With the 21st century neural value chain, a manufacturing enterprise can orchestrate niche ecosystems to serve multiple purposes such as tapping into emerging business opportunities, accessing new markets, and running controlled experiments for futuristic products. Technology adoption, seen through the prism of digital capabilities, will help manufacturers reshape their businesses, customer experiences, products, and services.

10:30am ET

Smart Manufacturing Model: "Change Management - Why Do We Need This?"

Uwe Kueppers, Rockwell Automation

Change Management is in everyone's mind but what does it mean for a successful turn of a company. Do we need to change the way people work today? How will people work in future environments collaborating with AI, COBOTs, and other new technologies? What is needed from a company structure set up and organization? Let’s get inspired by a debate of experts and their visions.

11:00am ET

Success Story: "OT Security - Why You Can't Ignore It Anymore"
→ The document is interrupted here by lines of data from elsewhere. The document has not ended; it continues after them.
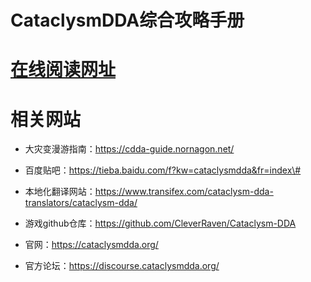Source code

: # CataclysmDDA综合攻略手册

# [在线阅读网址](ttps://surflurer.github.io/CDDA-CN-Guide/)

# 相关网站

- 大灾变漫游指南：<https://cdda-guide.nornagon.net/>

- 百度贴吧：<https://tieba.baidu.com/f?kw=cataclysmdda&fr=index\#>

- 本地化翻译网站：<https://www.transifex.com/cataclysm-dda-translators/cataclysm-dda/>

- 游戏github仓库：<https://github.com/CleverRaven/Cataclysm-DDA>

- 官网：<https://cataclysmdda.org/>

- 官方论坛：<https://discourse.cataclysmdda.org/>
Jim Molter, Komatsu Mining

It used to be that cyber security was just an IT thing.  Industry 4.0 is all about integrating physical systems and cyber systems, so we no longer have the luxury of ignoring cyber security on the factory floor.  This session is meant to be an introduction to OT security.  It will answer the “why” around OT cyber security but not the “how”, as that will be different for every factory.   This session will highlight the importance of cyber security in the manufacturing environment and give you some things you need to think about as you start to develop your own OT cyber security strategy.

11:30am ET

Smart Manufacturing Community: "Getting Beyond Siloes of AI for Supply Chain Decisions"

Julie Fraser, Tech-Clarity

Artificial intelligence holds the promise of entirely new insights for better decision-making. However, is it doing that in your company today? Manufacturers have long suffered from discipline-specific or “siloes” of data and information. Increasingly, those siloes have their own specific AI or analytics. Bring your questions, thoughts, and experiences for this interactive short-version of the MESA Smart Manufacturing Community Supply Chain Group discussion.